After three years in early access, house building simulator Landlord’s Super is finally releasing into version 1.0 today. Giving players a huge level of freedom and being set in 1980s Northern England, this really is a game like no other. There’s so much to love here, but a distinct lack of polish and some really fiddly mechanics stops us enjoying the experience as much as we want to.
Landlord’s Super: The town of Sheffingham is incredible
Hailing from Northern England ourselves, it’s hard to play Landlord’s Super without a stupid grin plastered to our faces. Its purposefully rough-around-the-edges aesthetic has been designed to look like a VCR recording, with text and menus resembling the blocky lettering you’ll have seen on those old videos from your childhood. But it’s the location that really makes us smile: the town of Sheffingham – an amalgamation of Sheffield and Nottingham, surely – might be fictional but it feels incredibly familiar. We feel like we’ve seen those high-rise buildings in the background before, and if that canal bridge isn’t based on the one five minutes from our house we’ll eat our hat.
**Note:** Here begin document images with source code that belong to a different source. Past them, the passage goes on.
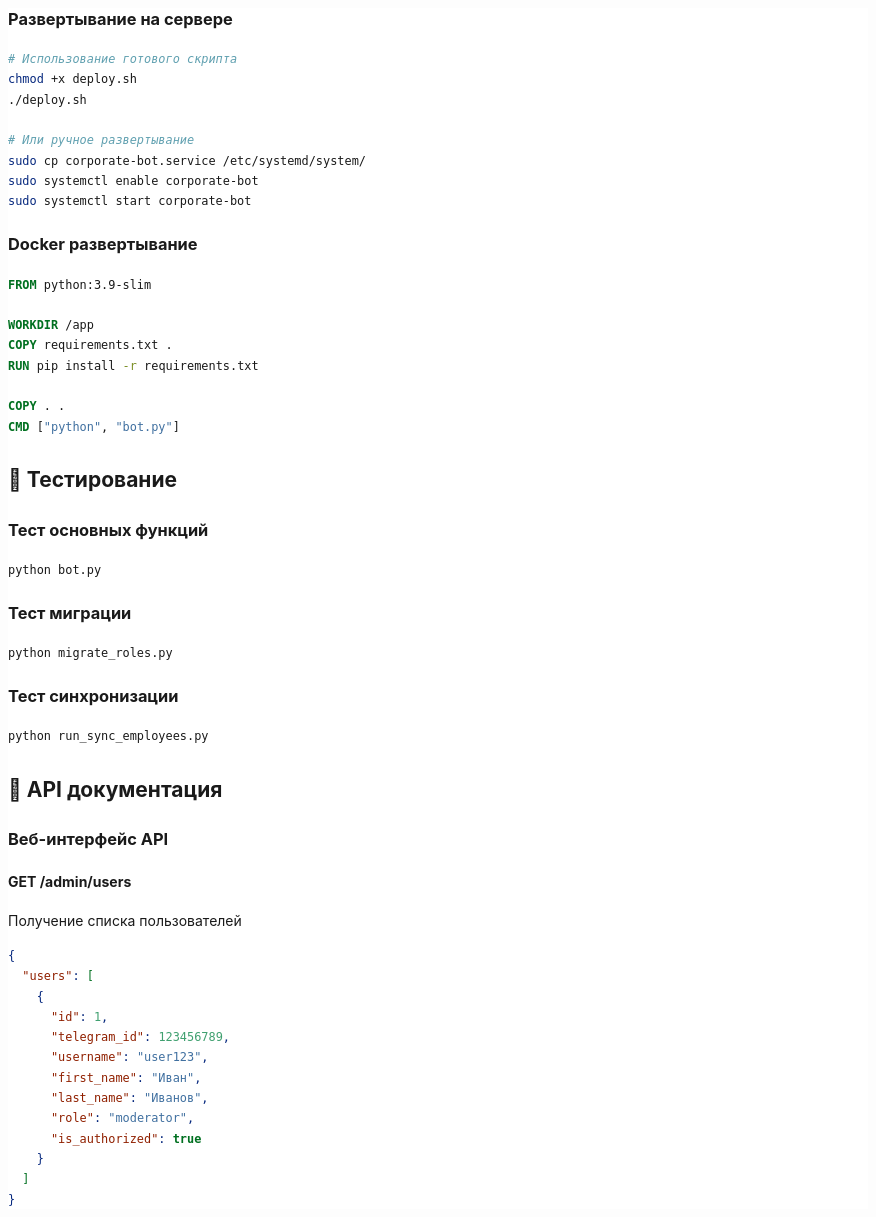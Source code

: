 ### Развертывание на сервере
```bash
# Использование готового скрипта
chmod +x deploy.sh
./deploy.sh

# Или ручное развертывание
sudo cp corporate-bot.service /etc/systemd/system/
sudo systemctl enable corporate-bot
sudo systemctl start corporate-bot
```

### Docker развертывание
```dockerfile
FROM python:3.9-slim

WORKDIR /app
COPY requirements.txt .
RUN pip install -r requirements.txt

COPY . .
CMD ["python", "bot.py"]
```

## 🧪 Тестирование

### Тест основных функций
```bash
python bot.py
```

### Тест миграции
```bash
python migrate_roles.py
```

### Тест синхронизации
```bash
python run_sync_employees.py
```

## 📝 API документация

### Веб-интерфейс API

#### GET /admin/users
Получение списка пользователей
```json
{
  "users": [
    {
      "id": 1,
      "telegram_id": 123456789,
      "username": "user123",
      "first_name": "Иван",
      "last_name": "Иванов",
      "role": "moderator",
      "is_authorized": true
    }
  ]
}
```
It may be a small area, but the open world of Landlord’s Super has been carefully considered, with much care and attention poured into every last detail. From the old-fashioned pub that feels like so many you’ve walked into over the course of your life – you can almost smell the stale beer emanating from the carpets – to the soul-sucking Job Centre, this really is quintessential Britain under the rule of Thatcher. It’s grim, it’s dismal, and it rains most of the time: just like the real thing. It’s utterly delightful in all its misery.
Too fiddly for its own good
Where Landlord’s Super starts to fall down, however, is when you get into the nitty-gritty of its building simulation gameplay. You see, you’ve just taken on an epic project: a dilapidated house that needs to be repaired. Everything from the foundations to its walls need to be fixed and rebuilt in order to make this a habitable home. And you’re going to have to do everything by hand. Mixing the cement, laying bricks one by one: it’s all down to you. On paper, it’s a tempting prospect, taking things one step beyond most building sim games. But in reality, it quickly becomes a frustrating nightmare and a serious test of your patience.
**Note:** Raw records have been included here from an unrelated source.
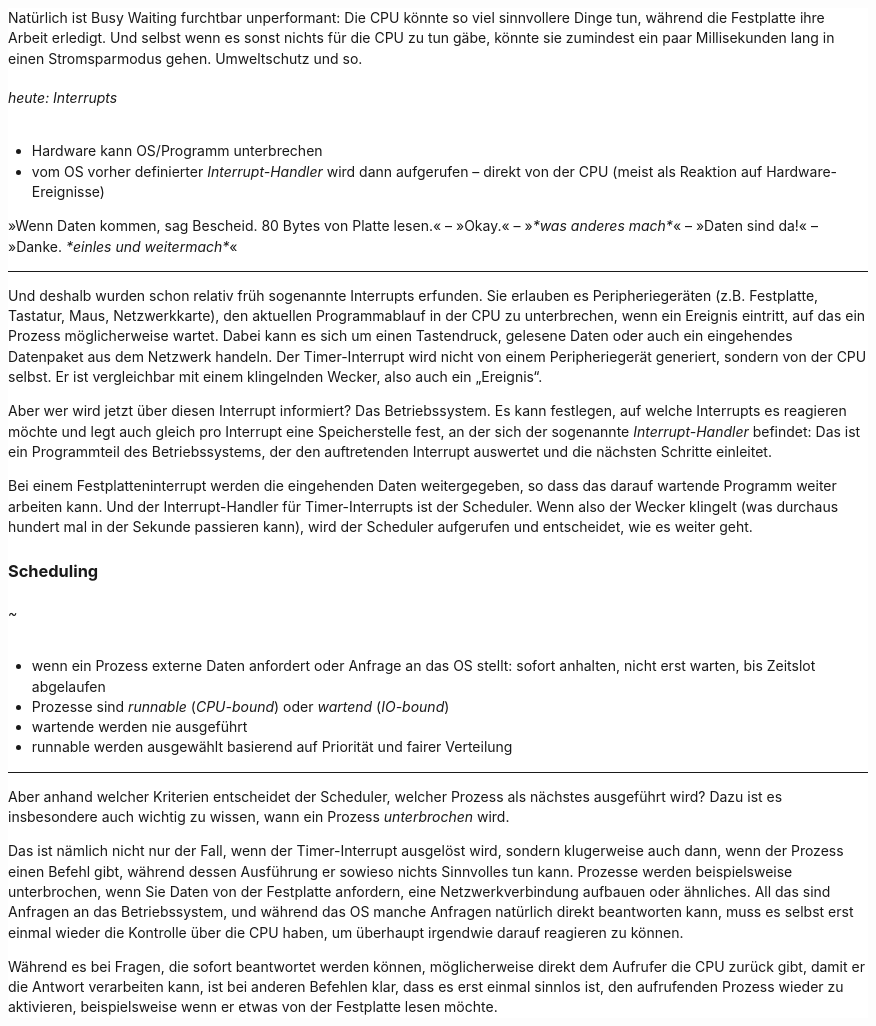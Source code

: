 Natürlich ist Busy Waiting furchtbar unperformant: Die CPU könnte so viel sinnvollere Dinge tun, während die Festplatte ihre Arbeit erledigt. Und selbst wenn es sonst nichts für die CPU zu tun gäbe, könnte sie zumindest ein paar Millisekunden lang in einen Stromsparmodus gehen. Umweltschutz und so.

###### heute: Interrupts
* Hardware kann OS/Programm unterbrechen
* vom OS vorher definierter _Interrupt-Handler_ wird dann aufgerufen – direkt von der CPU (meist als Reaktion auf Hardware-Ereignisse)

»Wenn Daten kommen, sag Bescheid. 80 Bytes von Platte lesen.« – »Okay.« – »_\*was anderes mach\*_« – »Daten sind da!« – »Danke. _\*einles und weitermach\*_«
***

Und deshalb wurden schon relativ früh sogenannte Interrupts erfunden. Sie erlauben es Peripheriegeräten (z.B. Festplatte, Tastatur, Maus, Netzwerkkarte), den aktuellen Programmablauf in der CPU zu unterbrechen, wenn ein Ereignis eintritt, auf das ein Prozess möglicherweise wartet. Dabei kann es sich um einen Tastendruck, gelesene Daten oder auch ein eingehendes Datenpaket aus dem Netzwerk handeln. Der Timer-Interrupt wird nicht von einem Peripheriegerät generiert, sondern von der CPU selbst. Er ist vergleichbar mit einem klingelnden Wecker, also auch ein „Ereignis“.

Aber wer wird jetzt über diesen Interrupt informiert? Das Betriebssystem. Es kann festlegen, auf welche Interrupts es reagieren möchte und legt auch gleich pro Interrupt eine Speicherstelle fest, an der sich der sogenannte _Interrupt-Handler_ befindet: Das ist ein Programmteil des Betriebssystems, der den auftretenden Interrupt auswertet und die nächsten Schritte einleitet.

Bei einem Festplatteninterrupt werden die eingehenden Daten weitergegeben, so dass das darauf wartende Programm weiter arbeiten kann. Und der Interrupt-Handler für Timer-Interrupts ist der Scheduler. Wenn also der Wecker klingelt (was durchaus hundert mal in der Sekunde passieren kann), wird der Scheduler aufgerufen und entscheidet, wie es weiter geht.

### Scheduling

###### ~
* wenn ein Prozess externe Daten anfordert oder Anfrage an das OS stellt: sofort anhalten, nicht erst warten, bis Zeitslot abgelaufen
* Prozesse sind _runnable_ (_CPU-bound_) oder _wartend_ (_IO-bound_)
* wartende werden nie ausgeführt
* runnable werden ausgewählt basierend auf Priorität und fairer Verteilung
***

Aber anhand welcher Kriterien entscheidet der Scheduler, welcher Prozess als nächstes ausgeführt wird? Dazu ist es insbesondere auch wichtig zu wissen, wann ein Prozess _unterbrochen_ wird.

Das ist nämlich nicht nur der Fall, wenn der Timer-Interrupt ausgelöst wird, sondern klugerweise auch dann, wenn der Prozess einen Befehl gibt, während dessen Ausführung er sowieso nichts Sinnvolles tun kann. Prozesse werden beispielsweise unterbrochen, wenn Sie Daten von der Festplatte anfordern, eine Netzwerkverbindung aufbauen oder ähnliches. All das sind Anfragen an das Betriebssystem, und während das OS manche Anfragen natürlich direkt beantworten kann, muss es selbst erst einmal wieder die Kontrolle über die CPU haben, um überhaupt irgendwie darauf reagieren zu können.

Während es bei Fragen, die sofort beantwortet werden können, möglicherweise direkt dem Aufrufer die CPU zurück gibt, damit er die Antwort verarbeiten kann, ist bei anderen Befehlen klar, dass es erst einmal sinnlos ist, den aufrufenden Prozess wieder zu aktivieren, beispielsweise wenn er etwas von der Festplatte lesen möchte.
Nothing is handed to you in Landlord’s Super, and so you’ll have to beg, borrow or steal your way to getting hold of the materials you need. There’s a well-stocked hardware store, but you’ll first need to earn some money to be able to buy anything. That means getting a job: the easiest is becoming a dishwasher in the pub, earning a paltry £1.50 an hour. Hey, it’s something. We’re thankful that this is an automated process – one of the few in the game. You won’t need to wash the pots by hand, thankfully: simply turn up and wait for time to pass.
But everything else requires you to get knee-deep in the nitty-gritty. And thanks to the game’s fiddly and often unwieldy controls – whether you’re playing with a controller or keyboard and mouse – you’re likely to get frustrated long before your house is finished. Laying bricks and other materials, be it cement, roof tiles or wooden panels, is an exercise in tedium – and that’s providing things go well. You’re just as likely to encounter a bug or some other problem to stop you in your tracks.
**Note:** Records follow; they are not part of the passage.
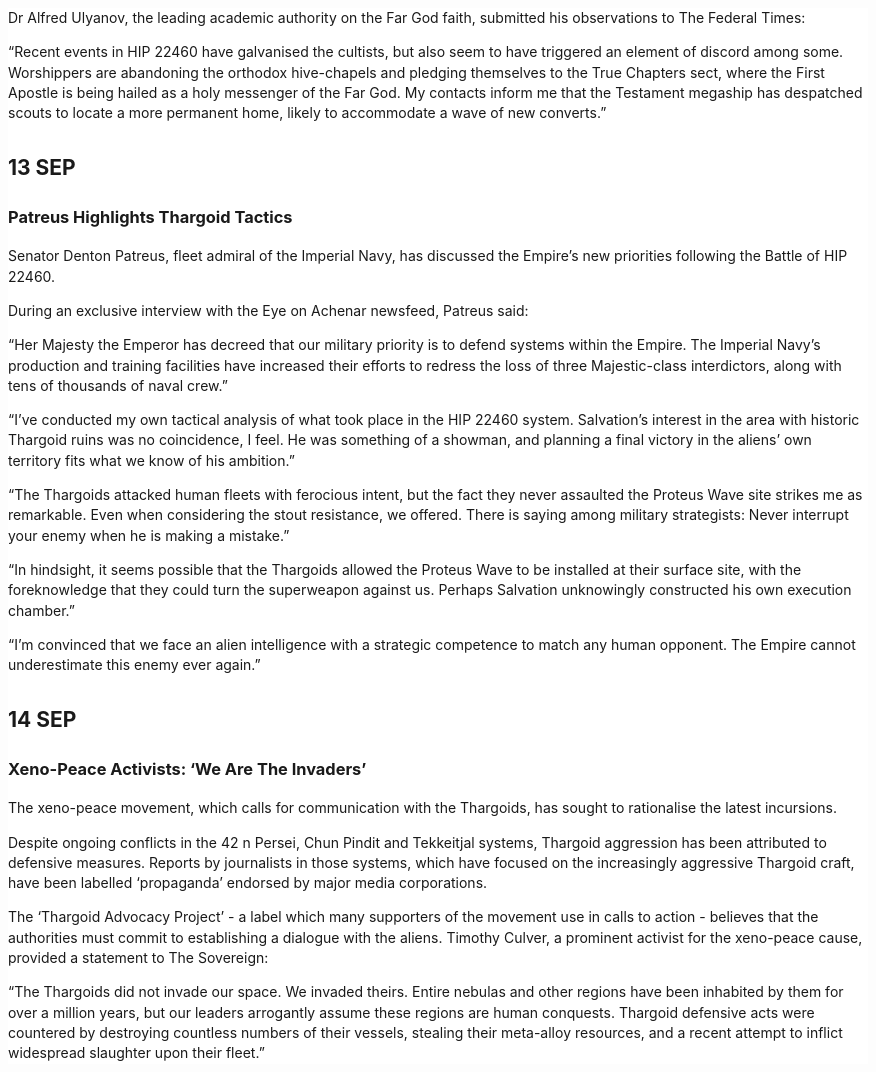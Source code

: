 Dr Alfred Ulyanov, the leading academic authority on the Far God faith, submitted his observations to The Federal Times:

“Recent events in HIP 22460 have galvanised the cultists, but also seem to have triggered an element of discord among some. Worshippers are abandoning the orthodox hive-chapels and pledging themselves to the True Chapters sect, where the First Apostle is being hailed as a holy messenger of the Far God. My contacts inform me that the Testament megaship has despatched scouts to locate a more permanent home, likely to accommodate a wave of new converts.”

## 13 SEP

### Patreus Highlights Thargoid Tactics

Senator Denton Patreus, fleet admiral of the Imperial Navy, has discussed the Empire’s new priorities following the Battle of HIP 22460.

During an exclusive interview with the Eye on Achenar newsfeed, Patreus said:

“Her Majesty the Emperor has decreed that our military priority is to defend systems within the Empire. The Imperial Navy’s production and training facilities have increased their efforts to redress the loss of three Majestic-class interdictors, along with tens of thousands of naval crew.”

“I’ve conducted my own tactical analysis of what took place in the HIP 22460 system. Salvation’s interest in the area with historic Thargoid ruins was no coincidence, I feel. He was something of a showman, and planning a final victory in the aliens’ own territory fits what we know of his ambition.”

“The Thargoids attacked human fleets with ferocious intent, but the fact they never assaulted the Proteus Wave site strikes me as remarkable. Even when considering the stout resistance, we offered. There is saying among military strategists: Never interrupt your enemy when he is making a mistake.”

“In hindsight, it seems possible that the Thargoids allowed the Proteus Wave to be installed at their surface site, with the foreknowledge that they could turn the superweapon against us. Perhaps Salvation unknowingly constructed his own execution chamber.”

“I’m convinced that we face an alien intelligence with a strategic competence to match any human opponent. The Empire cannot underestimate this enemy ever again.”

## 14 SEP

### Xeno-Peace Activists: ‘We Are The Invaders’

The xeno-peace movement, which calls for communication with the Thargoids, has sought to rationalise the latest incursions.

Despite ongoing conflicts in the 42 n Persei, Chun Pindit and Tekkeitjal systems, Thargoid aggression has been attributed to defensive measures. Reports by journalists in those systems, which have focused on the increasingly aggressive Thargoid craft, have been labelled ‘propaganda’ endorsed by major media corporations.

The ‘Thargoid Advocacy Project’ - a label which many supporters of the movement use in calls to action - believes that the authorities must commit to establishing a dialogue with the aliens. Timothy Culver, a prominent activist for the xeno-peace cause, provided a statement to The Sovereign:

“The Thargoids did not invade our space. We invaded theirs. Entire nebulas and other regions have been inhabited by them for over a million years, but our leaders arrogantly assume these regions are human conquests. Thargoid defensive acts were countered by destroying countless numbers of their vessels, stealing their meta-alloy resources, and a recent attempt to inflict widespread slaughter upon their fleet.”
Not quite ready for version 1.0
Unfortunately, we’ve encountered our fair share of bugs and jank while playing Landlord’s Super. Sure, the aesthetic of the game lends itself to some rough edges but there’s only so much we can forgive. When it comes to tasks that you can’t complete, forms you can’t fill in and objects that just won’t act as you’d expect them to, it really does affect your enjoyment of the game. It doesn’t take long for issues to start rearing their head, either: within the first hour or so of playing, we’d already encountered plenty.
It’s disappointing: after three years in early access, we expected Landlord’s Super to be in a better shape than it is now. It seems like many of the issues we encountered back in April 2020 still exist, and we’re not sure that the “equilibrium between engaging and frustrating” that we were looking for has really been reached. Yes, it is engaging, but there’s still too much frustration for us to really sink our teeth into Landlord’s Super. And it really is a shame, because its aesthetic and setting sings to our hearts like very few video games ever have.